*WORK REQUIRED:* Go through the records and write each one out again exactly.

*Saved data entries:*
******

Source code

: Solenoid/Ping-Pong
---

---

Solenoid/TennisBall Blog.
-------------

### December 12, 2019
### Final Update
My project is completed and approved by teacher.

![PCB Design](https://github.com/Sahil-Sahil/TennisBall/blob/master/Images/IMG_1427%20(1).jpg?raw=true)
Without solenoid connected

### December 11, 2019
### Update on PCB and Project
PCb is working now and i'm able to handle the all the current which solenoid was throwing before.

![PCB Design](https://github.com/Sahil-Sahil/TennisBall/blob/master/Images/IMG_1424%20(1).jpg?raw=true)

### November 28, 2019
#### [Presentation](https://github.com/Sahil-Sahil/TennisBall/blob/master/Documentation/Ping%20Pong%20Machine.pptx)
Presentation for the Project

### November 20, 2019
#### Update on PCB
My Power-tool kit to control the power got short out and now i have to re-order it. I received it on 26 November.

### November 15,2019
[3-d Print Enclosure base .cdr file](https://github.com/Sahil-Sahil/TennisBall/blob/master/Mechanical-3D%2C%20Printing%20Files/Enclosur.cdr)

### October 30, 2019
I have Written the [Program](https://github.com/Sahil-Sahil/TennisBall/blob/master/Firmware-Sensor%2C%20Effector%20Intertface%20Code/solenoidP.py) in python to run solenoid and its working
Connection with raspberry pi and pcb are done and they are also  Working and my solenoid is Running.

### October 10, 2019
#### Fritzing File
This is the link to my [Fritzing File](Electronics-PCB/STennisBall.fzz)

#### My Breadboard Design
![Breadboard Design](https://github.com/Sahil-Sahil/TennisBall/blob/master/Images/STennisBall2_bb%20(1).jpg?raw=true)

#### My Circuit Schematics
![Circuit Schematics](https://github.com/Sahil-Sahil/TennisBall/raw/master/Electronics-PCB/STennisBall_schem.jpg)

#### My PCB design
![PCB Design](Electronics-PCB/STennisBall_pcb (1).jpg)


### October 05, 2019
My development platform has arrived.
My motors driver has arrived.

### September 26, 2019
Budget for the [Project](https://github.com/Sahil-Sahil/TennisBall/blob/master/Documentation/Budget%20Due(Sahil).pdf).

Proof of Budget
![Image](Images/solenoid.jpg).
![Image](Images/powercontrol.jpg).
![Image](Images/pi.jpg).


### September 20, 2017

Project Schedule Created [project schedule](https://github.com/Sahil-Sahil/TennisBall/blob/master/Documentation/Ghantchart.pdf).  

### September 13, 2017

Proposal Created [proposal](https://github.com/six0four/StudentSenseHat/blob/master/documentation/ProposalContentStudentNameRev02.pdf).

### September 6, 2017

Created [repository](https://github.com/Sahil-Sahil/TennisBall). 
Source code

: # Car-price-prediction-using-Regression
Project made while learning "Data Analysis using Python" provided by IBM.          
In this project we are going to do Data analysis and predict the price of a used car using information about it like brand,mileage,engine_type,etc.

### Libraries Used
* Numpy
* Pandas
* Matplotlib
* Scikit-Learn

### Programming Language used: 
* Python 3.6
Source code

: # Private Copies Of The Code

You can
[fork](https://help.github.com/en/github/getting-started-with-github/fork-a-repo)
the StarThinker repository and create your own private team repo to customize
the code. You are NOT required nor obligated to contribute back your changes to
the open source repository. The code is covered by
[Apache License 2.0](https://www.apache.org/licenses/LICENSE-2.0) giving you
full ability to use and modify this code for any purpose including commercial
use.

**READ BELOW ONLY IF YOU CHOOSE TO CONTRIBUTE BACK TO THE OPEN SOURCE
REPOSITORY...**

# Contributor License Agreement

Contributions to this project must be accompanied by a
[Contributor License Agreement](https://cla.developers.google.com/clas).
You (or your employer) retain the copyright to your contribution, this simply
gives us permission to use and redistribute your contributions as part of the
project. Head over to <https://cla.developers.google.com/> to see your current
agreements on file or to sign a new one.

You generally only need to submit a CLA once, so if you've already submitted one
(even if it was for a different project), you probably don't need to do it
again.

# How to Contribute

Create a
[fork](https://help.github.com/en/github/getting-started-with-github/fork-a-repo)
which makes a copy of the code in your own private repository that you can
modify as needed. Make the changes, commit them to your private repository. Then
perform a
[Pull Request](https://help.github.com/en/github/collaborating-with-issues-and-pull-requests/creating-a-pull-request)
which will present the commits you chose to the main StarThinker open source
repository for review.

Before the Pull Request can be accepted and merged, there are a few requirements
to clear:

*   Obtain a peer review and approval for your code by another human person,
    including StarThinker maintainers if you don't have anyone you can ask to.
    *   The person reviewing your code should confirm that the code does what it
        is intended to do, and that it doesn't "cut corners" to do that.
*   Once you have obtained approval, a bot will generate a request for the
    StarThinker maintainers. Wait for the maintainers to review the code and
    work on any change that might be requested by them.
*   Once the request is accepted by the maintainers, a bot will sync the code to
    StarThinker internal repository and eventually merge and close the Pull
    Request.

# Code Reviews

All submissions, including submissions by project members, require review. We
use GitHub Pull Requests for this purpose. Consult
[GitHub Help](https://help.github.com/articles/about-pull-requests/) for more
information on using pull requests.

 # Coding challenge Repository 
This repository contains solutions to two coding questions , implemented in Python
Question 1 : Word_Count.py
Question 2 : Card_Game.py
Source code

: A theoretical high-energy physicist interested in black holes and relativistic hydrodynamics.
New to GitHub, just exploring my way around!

******

*RESULT:*
Source code

: Solenoid/Ping-Pong
---

---

Solenoid/TennisBall Blog.
-------------

### December 12, 2019
### Final Update
My project is completed and approved by teacher.

![PCB Design](https://github.com/Sahil-Sahil/TennisBall/blob/master/Images/IMG_1427%20(1).jpg?raw=true)
Without solenoid connected

### December 11, 2019
### Update on PCB and Project
PCb is working now and i'm able to handle the all the current which solenoid was throwing before.

![PCB Design](https://github.com/Sahil-Sahil/TennisBall/blob/master/Images/IMG_1424%20(1).jpg?raw=true)

### November 28, 2019
#### [Presentation](https://github.com/Sahil-Sahil/TennisBall/blob/master/Documentation/Ping%20Pong%20Machine.pptx)
Presentation for the Project

### November 20, 2019
#### Update on PCB
My Power-tool kit to control the power got short out and now i have to re-order it. I received it on 26 November.

### November 15,2019
[3-d Print Enclosure base .cdr file](https://github.com/Sahil-Sahil/TennisBall/blob/master/Mechanical-3D%2C%20Printing%20Files/Enclosur.cdr)

### October 30, 2019
I have Written the [Program](https://github.com/Sahil-Sahil/TennisBall/blob/master/Firmware-Sensor%2C%20Effector%20Intertface%20Code/solenoidP.py) in python to run solenoid and its working
Connection with raspberry pi and pcb are done and they are also  Working and my solenoid is Running.

### October 10, 2019
#### Fritzing File
This is the link to my [Fritzing File](Electronics-PCB/STennisBall.fzz)

#### My Breadboard Design
![Breadboard Design](https://github.com/Sahil-Sahil/TennisBall/blob/master/Images/STennisBall2_bb%20(1).jpg?raw=true)

#### My Circuit Schematics
![Circuit Schematics](https://github.com/Sahil-Sahil/TennisBall/raw/master/Electronics-PCB/STennisBall_schem.jpg)

#### My PCB design
![PCB Design](Electronics-PCB/STennisBall_pcb (1).jpg)


### October 05, 2019
My development platform has arrived.
My motors driver has arrived.

### September 26, 2019
Budget for the [Project](https://github.com/Sahil-Sahil/TennisBall/blob/master/Documentation/Budget%20Due(Sahil).pdf).

Proof of Budget
![Image](Images/solenoid.jpg).
![Image](Images/powercontrol.jpg).
![Image](Images/pi.jpg).


### September 20, 2017

Project Schedule Created [project schedule](https://github.com/Sahil-Sahil/TennisBall/blob/master/Documentation/Ghantchart.pdf).  

### September 13, 2017

Proposal Created [proposal](https://github.com/six0four/StudentSenseHat/blob/master/documentation/ProposalContentStudentNameRev02.pdf).

### September 6, 2017

Created [repository](https://github.com/Sahil-Sahil/TennisBall). 
Source code

: # Car-price-prediction-using-Regression
Project made while learning "Data Analysis using Python" provided by IBM.          
In this project we are going to do Data analysis and predict the price of a used car using information about it like brand,mileage,engine_type,etc.

### Libraries Used
* Numpy
* Pandas
* Matplotlib
* Scikit-Learn

### Programming Language used: 
* Python 3.6
Source code

: # Private Copies Of The Code

You can
[fork](https://help.github.com/en/github/getting-started-with-github/fork-a-repo)
the StarThinker repository and create your own private team repo to customize
the code. You are NOT required nor obligated to contribute back your changes to
the open source repository. The code is covered by
[Apache License 2.0](https://www.apache.org/licenses/LICENSE-2.0) giving you
full ability to use and modify this code for any purpose including commercial
use.

**READ BELOW ONLY IF YOU CHOOSE TO CONTRIBUTE BACK TO THE OPEN SOURCE
REPOSITORY...**

# Contributor License Agreement

Contributions to this project must be accompanied by a
[Contributor License Agreement](https://cla.developers.google.com/clas).
You (or your employer) retain the copyright to your contribution, this simply
gives us permission to use and redistribute your contributions as part of the
project. Head over to <https://cla.developers.google.com/> to see your current
agreements on file or to sign a new one.

You generally only need to submit a CLA once, so if you've already submitted one
(even if it was for a different project), you probably don't need to do it
again.

# How to Contribute

Create a
[fork](https://help.github.com/en/github/getting-started-with-github/fork-a-repo)
which makes a copy of the code in your own private repository that you can
modify as needed. Make the changes, commit them to your private repository. Then
perform a
[Pull Request](https://help.github.com/en/github/collaborating-with-issues-and-pull-requests/creating-a-pull-request)
which will present the commits you chose to the main StarThinker open source
repository for review.

Before the Pull Request can be accepted and merged, there are a few requirements
to clear:

*   Obtain a peer review and approval for your code by another human person,
    including StarThinker maintainers if you don't have anyone you can ask to.
    *   The person reviewing your code should confirm that the code does what it
        is intended to do, and that it doesn't "cut corners" to do that.
*   Once you have obtained approval, a bot will generate a request for the
    StarThinker maintainers. Wait for the maintainers to review the code and
    work on any change that might be requested by them.
*   Once the request is accepted by the maintainers, a bot will sync the code to
    StarThinker internal repository and eventually merge and close the Pull
    Request.

# Code Reviews

All submissions, including submissions by project members, require review. We
use GitHub Pull Requests for this purpose. Consult
[GitHub Help](https://help.github.com/articles/about-pull-requests/) for more
information on using pull requests.

 # Coding challenge Repository 
This repository contains solutions to two coding questions , implemented in Python
Question 1 : Word_Count.py
Question 2 : Card_Game.py
Source code

: A theoretical high-energy physicist interested in black holes and relativistic hydrodynamics.
New to GitHub, just exploring my way around!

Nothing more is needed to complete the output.